--- MATERIAL SHOWN ---
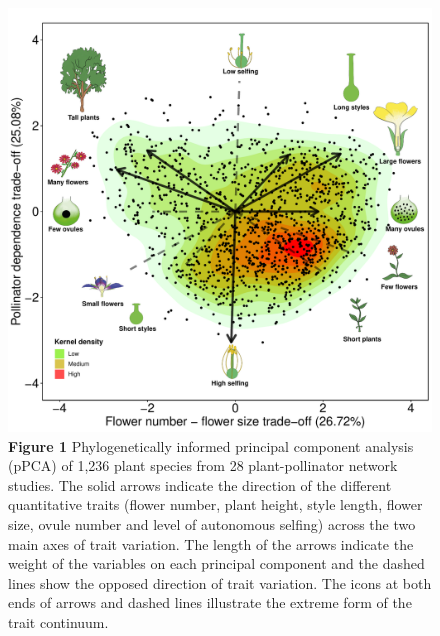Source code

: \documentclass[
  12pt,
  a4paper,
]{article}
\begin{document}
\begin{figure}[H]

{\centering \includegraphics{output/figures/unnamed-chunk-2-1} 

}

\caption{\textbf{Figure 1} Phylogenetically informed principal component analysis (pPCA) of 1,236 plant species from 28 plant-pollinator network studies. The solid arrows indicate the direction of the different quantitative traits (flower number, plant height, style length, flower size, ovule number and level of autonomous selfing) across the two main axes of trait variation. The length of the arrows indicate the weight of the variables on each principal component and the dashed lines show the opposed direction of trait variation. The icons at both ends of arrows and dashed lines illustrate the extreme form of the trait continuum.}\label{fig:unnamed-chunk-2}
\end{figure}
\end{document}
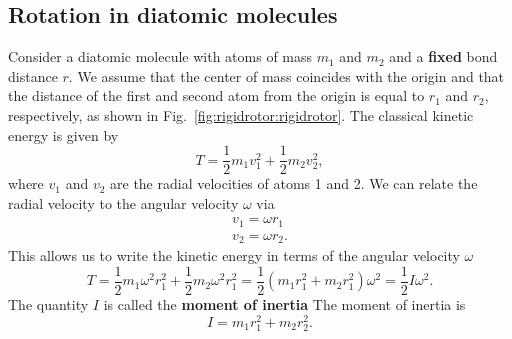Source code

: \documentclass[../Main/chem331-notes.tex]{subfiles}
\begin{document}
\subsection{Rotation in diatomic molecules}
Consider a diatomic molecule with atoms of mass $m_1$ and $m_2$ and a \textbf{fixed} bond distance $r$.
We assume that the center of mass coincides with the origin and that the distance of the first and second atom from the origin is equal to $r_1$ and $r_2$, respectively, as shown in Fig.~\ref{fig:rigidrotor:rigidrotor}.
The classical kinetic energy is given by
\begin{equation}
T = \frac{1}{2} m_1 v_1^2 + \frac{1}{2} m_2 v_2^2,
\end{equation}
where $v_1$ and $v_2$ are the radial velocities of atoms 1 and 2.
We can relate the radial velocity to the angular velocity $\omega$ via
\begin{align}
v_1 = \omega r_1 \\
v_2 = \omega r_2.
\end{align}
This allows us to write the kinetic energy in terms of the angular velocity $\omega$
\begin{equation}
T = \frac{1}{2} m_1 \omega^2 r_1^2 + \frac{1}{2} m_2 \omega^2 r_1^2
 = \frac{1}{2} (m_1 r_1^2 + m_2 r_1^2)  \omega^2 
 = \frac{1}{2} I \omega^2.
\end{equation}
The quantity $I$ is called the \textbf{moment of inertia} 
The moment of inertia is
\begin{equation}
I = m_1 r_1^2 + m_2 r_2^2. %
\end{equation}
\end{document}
---
PROBLEM: Copy out each record word for word and omit any pictures.

SOLUTION TO THE PROBLEM:
Source code

: \documentclass[
  12pt,
  a4paper,
]{article}
\begin{document}
\begin{figure}[H]

{\centering \includegraphics{output/figures/unnamed-chunk-2-1} 

}

\caption{\textbf{Figure 1} Phylogenetically informed principal component analysis (pPCA) of 1,236 plant species from 28 plant-pollinator network studies. The solid arrows indicate the direction of the different quantitative traits (flower number, plant height, style length, flower size, ovule number and level of autonomous selfing) across the two main axes of trait variation. The length of the arrows indicate the weight of the variables on each principal component and the dashed lines show the opposed direction of trait variation. The icons at both ends of arrows and dashed lines illustrate the extreme form of the trait continuum.}\label{fig:unnamed-chunk-2}
\end{figure}
\end{document}
Source code

: \documentclass[../Main/chem331-notes.tex]{subfiles}
\begin{document}
\subsection{Rotation in diatomic molecules}
Consider a diatomic molecule with atoms of mass $m_1$ and $m_2$ and a \textbf{fixed} bond distance $r$.
We assume that the center of mass coincides with the origin and that the distance of the first and second atom from the origin is equal to $r_1$ and $r_2$, respectively, as shown in Fig.~\ref{fig:rigidrotor:rigidrotor}.
The classical kinetic energy is given by
\begin{equation}
T = \frac{1}{2} m_1 v_1^2 + \frac{1}{2} m_2 v_2^2,
\end{equation}
where $v_1$ and $v_2$ are the radial velocities of atoms 1 and 2.
We can relate the radial velocity to the angular velocity $\omega$ via
\begin{align}
v_1 = \omega r_1 \\
v_2 = \omega r_2.
\end{align}
This allows us to write the kinetic energy in terms of the angular velocity $\omega$
\begin{equation}
T = \frac{1}{2} m_1 \omega^2 r_1^2 + \frac{1}{2} m_2 \omega^2 r_1^2
 = \frac{1}{2} (m_1 r_1^2 + m_2 r_1^2)  \omega^2 
 = \frac{1}{2} I \omega^2.
\end{equation}
The quantity $I$ is called the \textbf{moment of inertia} 
The moment of inertia is
\begin{equation}
I = m_1 r_1^2 + m_2 r_2^2. %
\end{equation}
\end{document}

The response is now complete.